By Benoit Lehallier, David Gate, Nicholas Schaum, Tibor Nanasi, Song Eun Lee, Hanadie Yousef, Patricia Moran Losada, Daniela Berdnik, Andreas Keller, Joe Verghese, Sanish Sathyan, Claudio Franceschi, Sofiya Milman, Nir Barzilai, Tony Wyss-Coray

Posted 01 Sep 2019
bioRxiv DOI: 10.1101/751115 (published DOI: 10.1038/s41591-019-0673-2)

Aging is the predominant risk factor for numerous chronic diseases that limit healthspan.
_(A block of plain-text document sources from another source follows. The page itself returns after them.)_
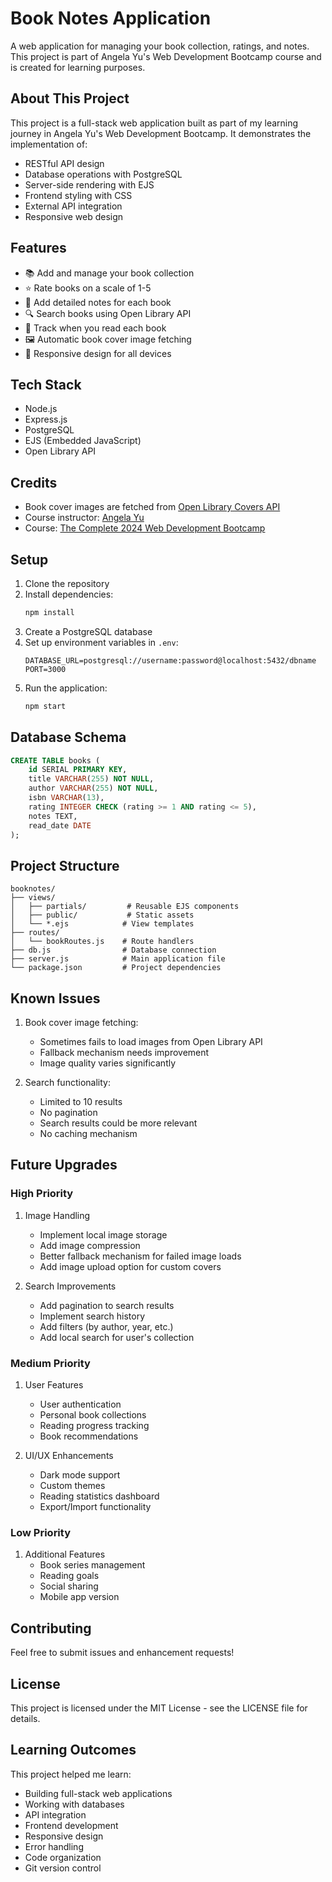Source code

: # Book Notes Application

A web application for managing your book collection, ratings, and notes. This project is part of Angela Yu's Web Development Bootcamp course and is created for learning purposes.

## About This Project

This project is a full-stack web application built as part of my learning journey in Angela Yu's Web Development Bootcamp. It demonstrates the implementation of:

- RESTful API design
- Database operations with PostgreSQL
- Server-side rendering with EJS
- Frontend styling with CSS
- External API integration
- Responsive web design

## Features

- 📚 Add and manage your book collection
- ⭐ Rate books on a scale of 1-5
- 📝 Add detailed notes for each book
- 🔍 Search books using Open Library API
- 📅 Track when you read each book
- 🖼️ Automatic book cover image fetching
- 📱 Responsive design for all devices

## Tech Stack

- Node.js
- Express.js
- PostgreSQL
- EJS (Embedded JavaScript)
- Open Library API

## Credits

- Book cover images are fetched from [Open Library Covers API](https://openlibrary.org/dev/docs/api/covers)
- Course instructor: [Angela Yu](https://www.udemy.com/user/4b4368a3-b0c0-4159-a6f3-8be36ddc411a/)
- Course: [The Complete 2024 Web Development Bootcamp](https://www.udemy.com/course/the-complete-web-development-bootcamp/)

## Setup

1. Clone the repository
2. Install dependencies:
   ```bash
   npm install
   ```
3. Create a PostgreSQL database
4. Set up environment variables in `.env`:
   ```
   DATABASE_URL=postgresql://username:password@localhost:5432/dbname
   PORT=3000
   ```
5. Run the application:
   ```bash
   npm start
   ```

## Database Schema

```sql
CREATE TABLE books (
    id SERIAL PRIMARY KEY,
    title VARCHAR(255) NOT NULL,
    author VARCHAR(255) NOT NULL,
    isbn VARCHAR(13),
    rating INTEGER CHECK (rating >= 1 AND rating <= 5),
    notes TEXT,
    read_date DATE
);
```

## Project Structure

```
booknotes/
├── views/
│   ├── partials/         # Reusable EJS components
│   ├── public/           # Static assets
│   └── *.ejs            # View templates
├── routes/
│   └── bookRoutes.js    # Route handlers
├── db.js                # Database connection
├── server.js            # Main application file
└── package.json         # Project dependencies
```

## Known Issues

1. Book cover image fetching:

   - Sometimes fails to load images from Open Library API
   - Fallback mechanism needs improvement
   - Image quality varies significantly

2. Search functionality:
   - Limited to 10 results
   - No pagination
   - Search results could be more relevant
   - No caching mechanism

## Future Upgrades

### High Priority

1. Image Handling

   - Implement local image storage
   - Add image compression
   - Better fallback mechanism for failed image loads
   - Add image upload option for custom covers

2. Search Improvements
   - Add pagination to search results
   - Implement search history
   - Add filters (by author, year, etc.)
   - Add local search for user's collection

### Medium Priority

1. User Features

   - User authentication
   - Personal book collections
   - Reading progress tracking
   - Book recommendations

2. UI/UX Enhancements
   - Dark mode support
   - Custom themes
   - Reading statistics dashboard
   - Export/Import functionality

### Low Priority

1. Additional Features
   - Book series management
   - Reading goals
   - Social sharing
   - Mobile app version

## Contributing

Feel free to submit issues and enhancement requests!

## License

This project is licensed under the MIT License - see the LICENSE file for details.

## Learning Outcomes

This project helped me learn:

- Building full-stack web applications
- Working with databases
- API integration
- Frontend development
- Responsive design
- Error handling
- Code organization
- Git version control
Mechanisms of aging are thus increasingly recognized as therapeutic targets. Blood from young mice reverses aspects of aging and disease across multiple tissues, pointing to the intriguing possibility that age-related molecular changes in blood can provide novel insight into disease biology. We measured 2,925 plasma proteins from 4,331 young adults to nonagenarians and developed a novel bioinformatics approach which uncovered profound non-linear alterations in the human plasma proteome with age. Waves of changes in the proteome in the fourth, seventh, and eighth decades of life reflected distinct biological pathways, and revealed differential associations with the genome and proteome of age-related diseases and phenotypic traits. This new approach to the study of aging led to the identification of unexpected signatures and pathways of aging and disease and offers potential pathways for aging interventions.